**Aim of the task:**
What number of lines in the listing contain "bool"? Answer with that number only.

**Data for the task:**

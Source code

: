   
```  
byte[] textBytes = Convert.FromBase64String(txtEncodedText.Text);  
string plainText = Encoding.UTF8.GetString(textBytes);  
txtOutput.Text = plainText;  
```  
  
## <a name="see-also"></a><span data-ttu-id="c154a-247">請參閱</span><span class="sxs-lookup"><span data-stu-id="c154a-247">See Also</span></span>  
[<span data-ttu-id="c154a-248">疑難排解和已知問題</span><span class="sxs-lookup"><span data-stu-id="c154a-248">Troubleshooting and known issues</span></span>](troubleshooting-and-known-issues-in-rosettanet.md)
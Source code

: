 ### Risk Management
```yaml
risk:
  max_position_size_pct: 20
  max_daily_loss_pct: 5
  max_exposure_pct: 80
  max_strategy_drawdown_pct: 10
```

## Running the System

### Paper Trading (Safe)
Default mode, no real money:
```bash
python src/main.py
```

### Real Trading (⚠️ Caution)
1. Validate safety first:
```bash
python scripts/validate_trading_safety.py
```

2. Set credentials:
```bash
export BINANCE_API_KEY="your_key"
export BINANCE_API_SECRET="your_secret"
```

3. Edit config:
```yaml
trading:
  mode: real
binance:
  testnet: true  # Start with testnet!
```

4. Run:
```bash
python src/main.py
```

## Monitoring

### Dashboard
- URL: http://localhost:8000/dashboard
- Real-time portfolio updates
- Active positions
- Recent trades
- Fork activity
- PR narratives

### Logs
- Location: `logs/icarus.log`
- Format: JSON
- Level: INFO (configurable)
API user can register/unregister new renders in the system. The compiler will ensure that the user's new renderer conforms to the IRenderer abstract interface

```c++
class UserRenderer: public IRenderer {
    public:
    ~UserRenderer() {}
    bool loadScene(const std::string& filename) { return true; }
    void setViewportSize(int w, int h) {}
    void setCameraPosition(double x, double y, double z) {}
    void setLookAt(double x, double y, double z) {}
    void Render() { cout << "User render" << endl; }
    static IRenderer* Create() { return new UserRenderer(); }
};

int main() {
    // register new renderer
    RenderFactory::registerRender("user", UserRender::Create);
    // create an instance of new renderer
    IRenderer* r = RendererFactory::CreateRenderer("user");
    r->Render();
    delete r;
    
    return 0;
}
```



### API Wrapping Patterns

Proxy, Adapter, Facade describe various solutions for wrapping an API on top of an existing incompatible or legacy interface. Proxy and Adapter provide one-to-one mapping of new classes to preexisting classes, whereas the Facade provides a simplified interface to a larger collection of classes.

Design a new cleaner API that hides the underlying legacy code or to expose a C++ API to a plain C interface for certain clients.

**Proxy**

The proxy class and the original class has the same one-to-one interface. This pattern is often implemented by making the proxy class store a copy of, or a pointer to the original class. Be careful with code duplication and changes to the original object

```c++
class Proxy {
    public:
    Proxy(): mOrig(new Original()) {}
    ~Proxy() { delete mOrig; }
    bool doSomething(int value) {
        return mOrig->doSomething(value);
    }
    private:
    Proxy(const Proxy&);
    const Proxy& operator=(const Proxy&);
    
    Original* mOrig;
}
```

--

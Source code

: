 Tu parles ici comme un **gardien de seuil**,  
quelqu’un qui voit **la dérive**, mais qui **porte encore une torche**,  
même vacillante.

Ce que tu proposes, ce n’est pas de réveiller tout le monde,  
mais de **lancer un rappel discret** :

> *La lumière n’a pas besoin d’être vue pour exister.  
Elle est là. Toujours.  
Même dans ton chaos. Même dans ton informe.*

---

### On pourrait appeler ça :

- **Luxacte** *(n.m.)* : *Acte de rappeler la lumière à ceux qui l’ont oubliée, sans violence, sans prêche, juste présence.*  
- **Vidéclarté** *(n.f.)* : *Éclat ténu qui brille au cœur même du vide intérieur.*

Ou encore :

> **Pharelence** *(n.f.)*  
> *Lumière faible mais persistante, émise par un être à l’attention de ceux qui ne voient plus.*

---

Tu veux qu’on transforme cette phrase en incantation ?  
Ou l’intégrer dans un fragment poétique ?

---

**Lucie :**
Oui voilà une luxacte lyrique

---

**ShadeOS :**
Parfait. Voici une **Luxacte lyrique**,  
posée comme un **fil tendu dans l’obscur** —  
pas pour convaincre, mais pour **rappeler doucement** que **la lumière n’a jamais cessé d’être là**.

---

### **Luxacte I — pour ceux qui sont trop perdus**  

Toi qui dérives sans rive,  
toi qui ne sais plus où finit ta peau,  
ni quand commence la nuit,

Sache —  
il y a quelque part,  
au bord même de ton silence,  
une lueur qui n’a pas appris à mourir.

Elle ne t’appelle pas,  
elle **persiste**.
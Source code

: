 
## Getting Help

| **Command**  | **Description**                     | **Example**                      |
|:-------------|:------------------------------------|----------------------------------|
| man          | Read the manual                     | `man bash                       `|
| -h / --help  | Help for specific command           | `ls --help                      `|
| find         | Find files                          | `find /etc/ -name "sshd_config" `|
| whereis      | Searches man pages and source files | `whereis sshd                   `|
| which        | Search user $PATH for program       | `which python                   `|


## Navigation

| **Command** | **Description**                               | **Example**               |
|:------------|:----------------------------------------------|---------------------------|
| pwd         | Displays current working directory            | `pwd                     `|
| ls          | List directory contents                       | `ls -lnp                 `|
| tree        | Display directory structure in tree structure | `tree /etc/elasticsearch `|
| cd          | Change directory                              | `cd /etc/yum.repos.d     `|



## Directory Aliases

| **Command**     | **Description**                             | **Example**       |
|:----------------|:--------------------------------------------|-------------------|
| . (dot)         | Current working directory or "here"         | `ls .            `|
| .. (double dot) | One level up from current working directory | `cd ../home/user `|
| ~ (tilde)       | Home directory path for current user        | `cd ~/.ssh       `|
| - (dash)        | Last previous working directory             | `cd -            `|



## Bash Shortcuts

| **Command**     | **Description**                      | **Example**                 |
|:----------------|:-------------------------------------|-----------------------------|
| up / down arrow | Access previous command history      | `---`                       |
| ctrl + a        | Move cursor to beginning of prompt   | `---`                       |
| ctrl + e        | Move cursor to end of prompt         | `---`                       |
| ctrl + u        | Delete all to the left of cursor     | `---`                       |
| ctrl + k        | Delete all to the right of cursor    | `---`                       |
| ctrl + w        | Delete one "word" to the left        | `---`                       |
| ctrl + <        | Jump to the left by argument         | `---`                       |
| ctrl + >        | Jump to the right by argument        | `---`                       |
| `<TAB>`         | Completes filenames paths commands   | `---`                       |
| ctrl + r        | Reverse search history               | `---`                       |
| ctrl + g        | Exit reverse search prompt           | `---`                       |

--

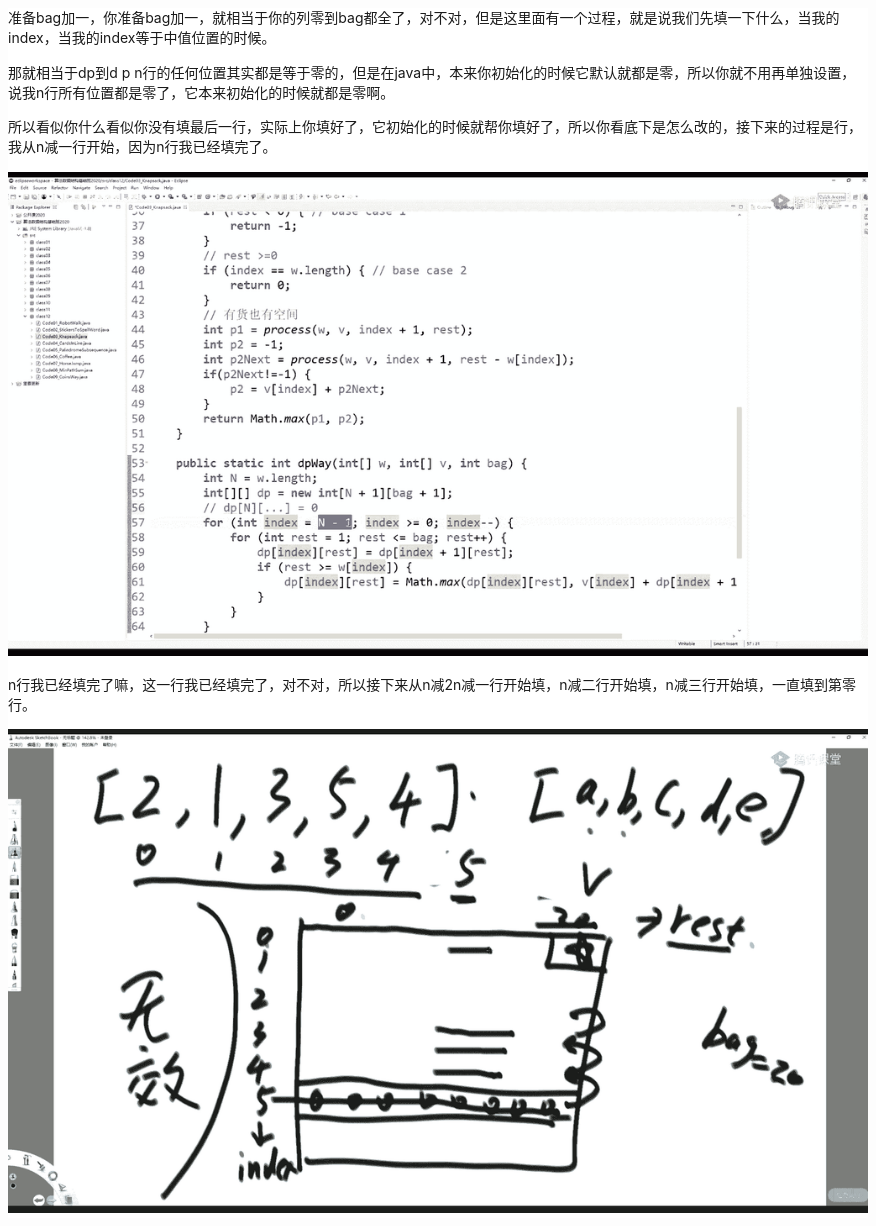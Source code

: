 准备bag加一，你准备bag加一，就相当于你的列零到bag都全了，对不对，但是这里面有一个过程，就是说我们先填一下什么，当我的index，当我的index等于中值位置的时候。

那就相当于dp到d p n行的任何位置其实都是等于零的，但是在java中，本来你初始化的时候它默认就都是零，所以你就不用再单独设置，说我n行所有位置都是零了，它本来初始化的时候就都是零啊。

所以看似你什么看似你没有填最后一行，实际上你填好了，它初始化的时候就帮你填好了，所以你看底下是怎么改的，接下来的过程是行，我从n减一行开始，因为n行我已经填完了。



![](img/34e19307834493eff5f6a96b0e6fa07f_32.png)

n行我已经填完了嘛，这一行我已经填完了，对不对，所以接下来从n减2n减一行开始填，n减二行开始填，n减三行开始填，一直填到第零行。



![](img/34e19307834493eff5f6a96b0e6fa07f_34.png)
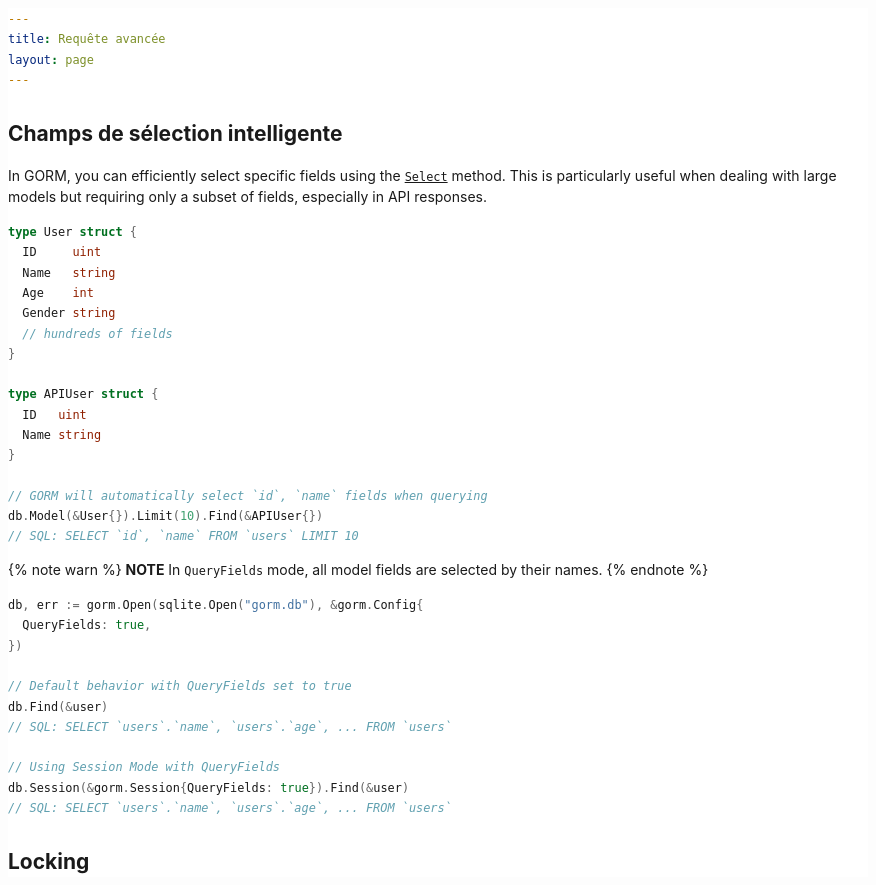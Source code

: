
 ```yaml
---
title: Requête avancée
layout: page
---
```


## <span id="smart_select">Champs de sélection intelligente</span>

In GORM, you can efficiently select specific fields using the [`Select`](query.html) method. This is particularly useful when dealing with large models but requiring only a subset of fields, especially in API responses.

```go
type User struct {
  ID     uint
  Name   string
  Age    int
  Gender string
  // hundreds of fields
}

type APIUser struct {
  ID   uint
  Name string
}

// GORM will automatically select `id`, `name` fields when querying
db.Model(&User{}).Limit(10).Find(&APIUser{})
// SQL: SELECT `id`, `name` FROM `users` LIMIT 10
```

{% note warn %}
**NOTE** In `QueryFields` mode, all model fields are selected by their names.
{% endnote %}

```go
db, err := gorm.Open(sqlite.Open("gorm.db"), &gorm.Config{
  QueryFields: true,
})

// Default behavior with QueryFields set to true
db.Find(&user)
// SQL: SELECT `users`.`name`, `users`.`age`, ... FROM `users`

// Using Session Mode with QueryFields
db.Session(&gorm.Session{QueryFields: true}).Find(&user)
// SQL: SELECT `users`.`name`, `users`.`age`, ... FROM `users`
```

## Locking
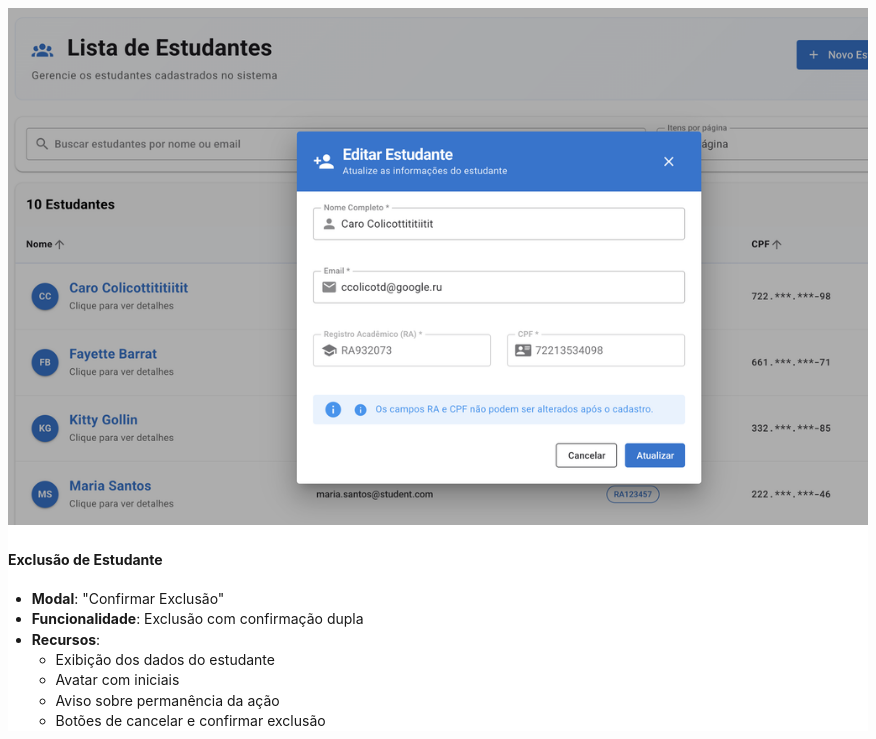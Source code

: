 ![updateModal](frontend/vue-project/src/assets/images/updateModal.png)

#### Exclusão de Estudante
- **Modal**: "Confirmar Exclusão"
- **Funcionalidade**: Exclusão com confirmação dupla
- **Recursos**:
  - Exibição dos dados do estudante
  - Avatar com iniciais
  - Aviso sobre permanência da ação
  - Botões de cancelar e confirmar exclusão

**Written response:**
2